A Beaverton, Ore., police officer pleaded not guilty to a child rape charge this morning in Clark County Superior Court.
Christopher R. Warren, 33, of Vancouver, stands accused of first-degree rape of a child. The alleged victim is a 5-year-old relative.
He has retained two attorneys, Louis Byrd of Vancouver and Ernest Warren of Portland, and is free on $250,000 bail.
His trial is tentatively scheduled for Aug. 19.
Friends and family rallied around Warren after he was arrested at his home in central Vancouver.
“The justice system is broken,” Thomas Taylor, one of Warren’s high school friends, told reporters outside the courtroom.
Taylor, of Portland, said friends and family have a website to support Warren at christopherwarrentruthbetold.wordpress.com.
Warren remains on paid administrative leave from his police job. He was temporarily relieved from duty in April, when he was arrested in Washington County, Ore., on suspicion of misusing food stamps.
Court records indicate the child’s mother alerted Vancouver police that the child had disclosed that Warren had fondled the child’s genital area during a bath. In a May 14 interview at Clark County Children’s Justice Center, the child said that Warren also had penetrated the child’s private parts with a pencil, according to a probable cause affidavit.
This isn’t the first time the officer has been accused of such a crime.
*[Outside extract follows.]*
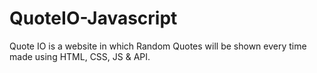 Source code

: # QuoteIO-Javascript
Quote IO is a website in which Random Quotes will be shown every time made using HTML, CSS, JS &amp; API.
Warren was put on paid leave in 2010 while Multnomah County and Washington County authorities investigated allegations that he failed to report suspected child abuse about six years ago involving a friend, The Oregonian reported. The friend, Sugar Ray Black, was convicted earlier in 2010 of sexually abusing three other girls who were 14 or younger.
That same year, the Multnomah County District Attorney’s office also investigated separate claims that Warren had molested a minor girl when he was 17, according to the newspaper.
Prosecutors did not charge Warren with a crime because the victim declined to cooperate, the newspaper reported.